** Opening Exercise inputs block **
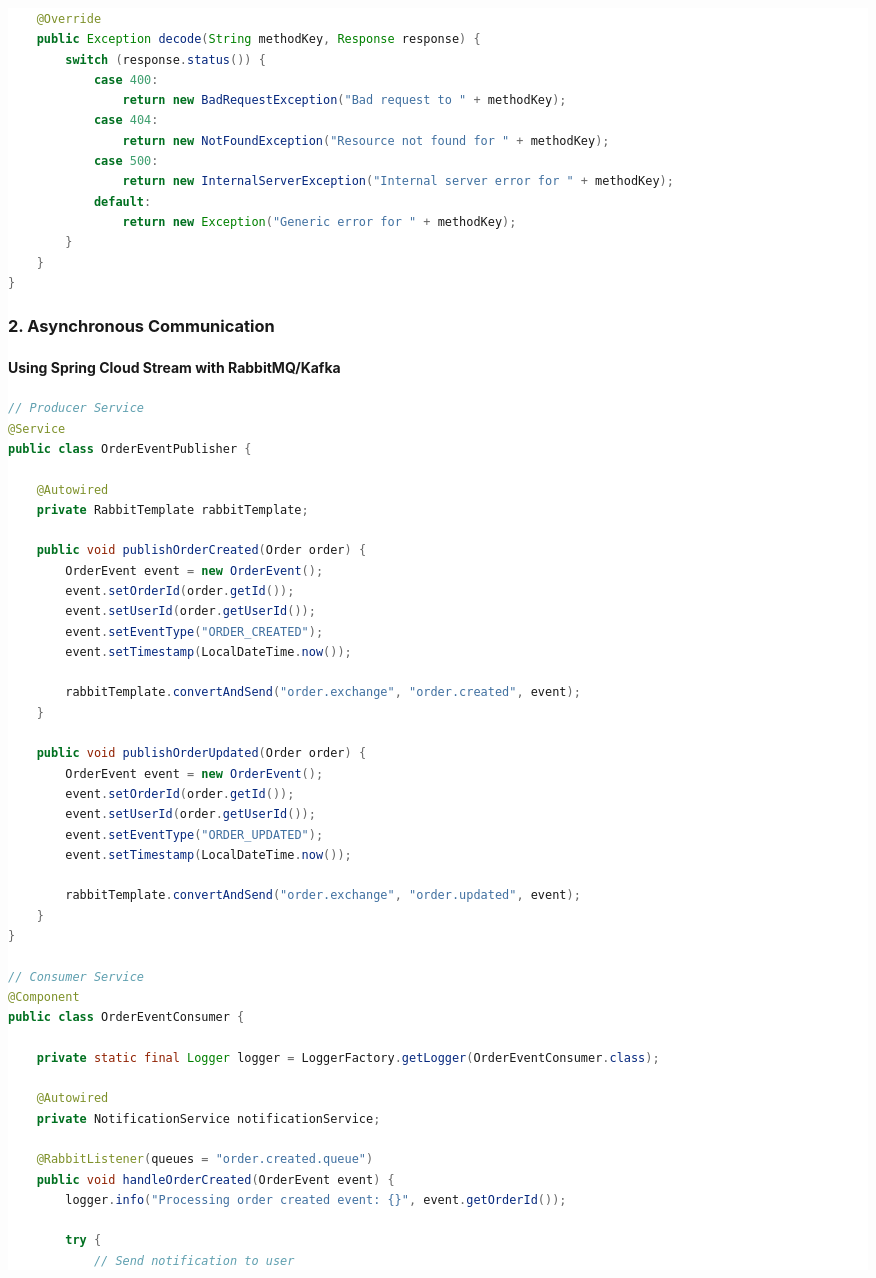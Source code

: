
 ```java
    @Override
    public Exception decode(String methodKey, Response response) {
        switch (response.status()) {
            case 400:
                return new BadRequestException("Bad request to " + methodKey);
            case 404:
                return new NotFoundException("Resource not found for " + methodKey);
            case 500:
                return new InternalServerException("Internal server error for " + methodKey);
            default:
                return new Exception("Generic error for " + methodKey);
        }
    }
}
```

### 2. Asynchronous Communication

#### Using Spring Cloud Stream with RabbitMQ/Kafka
```java
// Producer Service
@Service
public class OrderEventPublisher {
    
    @Autowired
    private RabbitTemplate rabbitTemplate;
    
    public void publishOrderCreated(Order order) {
        OrderEvent event = new OrderEvent();
        event.setOrderId(order.getId());
        event.setUserId(order.getUserId());
        event.setEventType("ORDER_CREATED");
        event.setTimestamp(LocalDateTime.now());
        
        rabbitTemplate.convertAndSend("order.exchange", "order.created", event);
    }
    
    public void publishOrderUpdated(Order order) {
        OrderEvent event = new OrderEvent();
        event.setOrderId(order.getId());
        event.setUserId(order.getUserId());
        event.setEventType("ORDER_UPDATED");
        event.setTimestamp(LocalDateTime.now());
        
        rabbitTemplate.convertAndSend("order.exchange", "order.updated", event);
    }
}

// Consumer Service
@Component
public class OrderEventConsumer {
    
    private static final Logger logger = LoggerFactory.getLogger(OrderEventConsumer.class);
    
    @Autowired
    private NotificationService notificationService;
    
    @RabbitListener(queues = "order.created.queue")
    public void handleOrderCreated(OrderEvent event) {
        logger.info("Processing order created event: {}", event.getOrderId());
        
        try {
            // Send notification to user
```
** Closing Exercise inputs block **
Work to be completed: Exactly how many lines in the listing above contain the string "methodKey"? Give the number without comment.

Solution for this exercise: 5